God's got no politics

So here’s the kind of question I most commonly get asked about our church. Not ‘what do you believe?’, not ‘what is your vision for the church?’, not even ‘what kind of programmes do you have for our children?’ No, the question I most commonly get asked — by outsiders, you understand — is ‘who do people vote for?’

The election is still a year away (November 2008…), but already positioning is going on for the religious vote. Rudy Giuliani, famed former mayor of New York City, is trying to deal with the possible negative repercussions of his well-known pro-abortion stance. Conservatives, it is felt, will not possibly support him for that single reason. And, in fact, an influential group called The Council for National Policy, has voted that if Giuliani is nominated as the Republican presidential candidate they will seek to form a Third Party. That’s fighting talk.

Christian nation?

For those Brits who cannot imagine a party more right-wing than America’s Republican Party (except perhaps in a former fascist regime), there are those among the so-called ‘Christian right’, and others among the more general conservative political movement, who feel betrayed by the Republican party on a number of issues, government spending being one.

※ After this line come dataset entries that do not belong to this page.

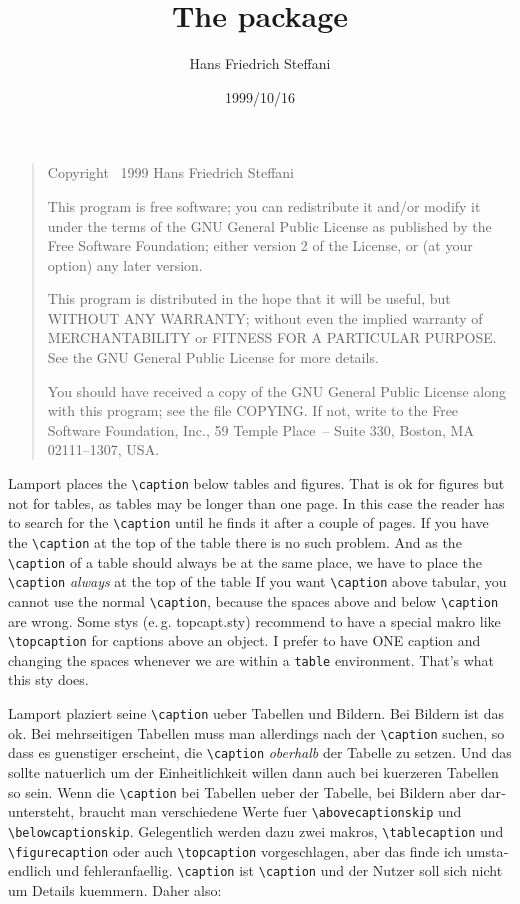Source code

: \documentclass[german, american, parskip=half, pagesize=auto]{scrartcl}
\title{The \pkg{ftcap} package}
\author{Hans Friedrich Steffani\\\mail{hans.steffani@e-technik.tu-chemnitz.de}}
\date{1999/10/16}
\newcommand*{\pkg}[1]{\textsf{#1}}
\newcommand*{\env}[1]{\texttt{#1}}
\begin{document}
\maketitle

\begin{quote}
  \footnotesize
  Copyright \textcopyright\ 1999 Hans Friedrich Steffani

  This program is free software; you can redistribute it and/or modify
  it under the terms of the GNU General Public License as published by
  the Free Software Foundation; either version 2 of the License, or
  (at your option) any later version.

  This program is distributed in the hope that it will be useful,
  but WITHOUT ANY WARRANTY; without even the implied warranty of
  MERCHANTABILITY or FITNESS FOR A PARTICULAR PURPOSE\@.  See the
  GNU General Public License for more details.

  You should have received a copy of the GNU General Public License
  along with this program; see the file COPYING\@.  If not, write to
  the Free Software Foundation, Inc., 59 Temple Place~-- Suite 330,
  Boston, MA 02111--1307, USA.
\end{quote}


\noindent
Lamport places the \verb|\caption| below tables and figures. That is ok
for figures but not for tables, as tables may be longer than one
page. In this case the reader has to search for the \verb|\caption|
until  he finds it after a couple of pages. If you have the
\verb|\caption| at  the top of the table there is no such problem.
And as the \verb|\caption|  of a table should always be at the same place,
we have to place the  \verb|\caption| \emph{always} at the top of
the table  If you want \verb|\caption| above tabular, you cannot
use the normal  \verb|\caption|, because the spaces above and below
\verb|\caption| are wrong.   Some stys (e.\,g. \pkg{topcapt.sty}) recommend
to have a special makro like  \verb|\topcaption| for captions above
an object. I prefer to have ONE  caption and changing the spaces
whenever we are within a \env{table}  environment. That's what this sty
does.

\begin{otherlanguage}{german}
  Lamport plaziert seine \verb|\caption| ueber Tabellen und Bildern.
  Bei Bildern ist das ok. Bei mehrseitigen Tabellen muss man
  allerdings nach der \verb|\caption| suchen, so dass es guenstiger
  erscheint, die \verb|\caption| \emph{oberhalb} der Tabelle zu
  setzen. Und das sollte natuerlich um der Einheitlichkeit willen
  dann auch bei kuerzeren Tabellen so sein.
  Wenn die \verb|\caption| bei Tabellen ueber der Tabelle, bei
  Bildern aber  daruntersteht, braucht man verschiedene Werte fuer
  \verb|\abovecaptionskip| und \verb|\belowcaptionskip|.
  Gelegentlich werden dazu zwei makros, \verb|\tablecaption| und
  \verb|\figurecaption| oder auch \verb|\topcaption| vorgeschlagen,
  aber das finde ich umstaendlich und fehleranfaellig.
  \verb|\caption| ist \verb|\caption| und der Nutzer soll sich nicht
  um Details  kuemmern. Daher also:
\end{otherlanguage}
\end{document}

So Giuliani, as popular as he is with some, needs to tread carefully to court the moral majority folks.

Then there’s former lone wolf John McCain, who seems to be attempting to court the religious vote by claiming in an interview on beliefnet.com that America is, and always has been a ‘Christian nation’, and that, ‘speaking personally’, he wouldn’t be happy with a president who didn’t share his Christian beliefs. Later, in an apparent move to damage control accusation of anti-Jewish or other religious sentiments, he broadened his categories to ‘the Judeo-Christian heritage’. Historians, of course, have long argued and engaged in the ideological debate as to exactly how ‘Christian’ was the intention of the founding fathers and the constitution, the extent to which separation of church and state are non-religious as opposed to merely non-institutional religious phenomenon. But McCain is positioning himself one moment as a voice for those with a distinctly religious vision of American identity, and the next modifying it to try and not narrow his support base prematurely. Or maybe he just ‘mis-spoke’.

What’s the point?

What relevance does all this have to evangelicals, you say? Tons, I say. I have the great advantage as a minister here of being inevitably a non-political animal. I can’t vote. I have no stake in the political regime. I do pay my taxes (and I earnestly try not to make jokes to my American friends about ‘no taxation without representation…’). Every now and then I aim to say from the pulpit that you can be a Christian and be a Democrat. That usually gets a laugh. I then say and you can be a Christian and a Republican. The surprise of that gets a bigger laugh.

The point is that there are people out there — I know — who are driven away from the preaching of the gospel because they favour environmental policies over pro-life policies, death penalty issues over small government principles, or at least think that they should both be in balance. Or they just can’t stand hearing party politics from the pulpit.

Public vision of church

Is it not deeply ironic that all this is happening in the country of ‘separation of church and state’? Do we really have to learn the lesson of ‘render unto Caesar what is Caesar’s and to God what is God’s’ all over again? Of course the church needs a public vision, and a prophetic moral tone, but sermons around election time in thinly-disguised language urging the support of one or other party seems a basic betrayal of the church’s transcendent mission to let Christ and the cross be the stumbling block, not the red or blue of party tribal colours.

But then I’m just an ignorant Brit. What do I know?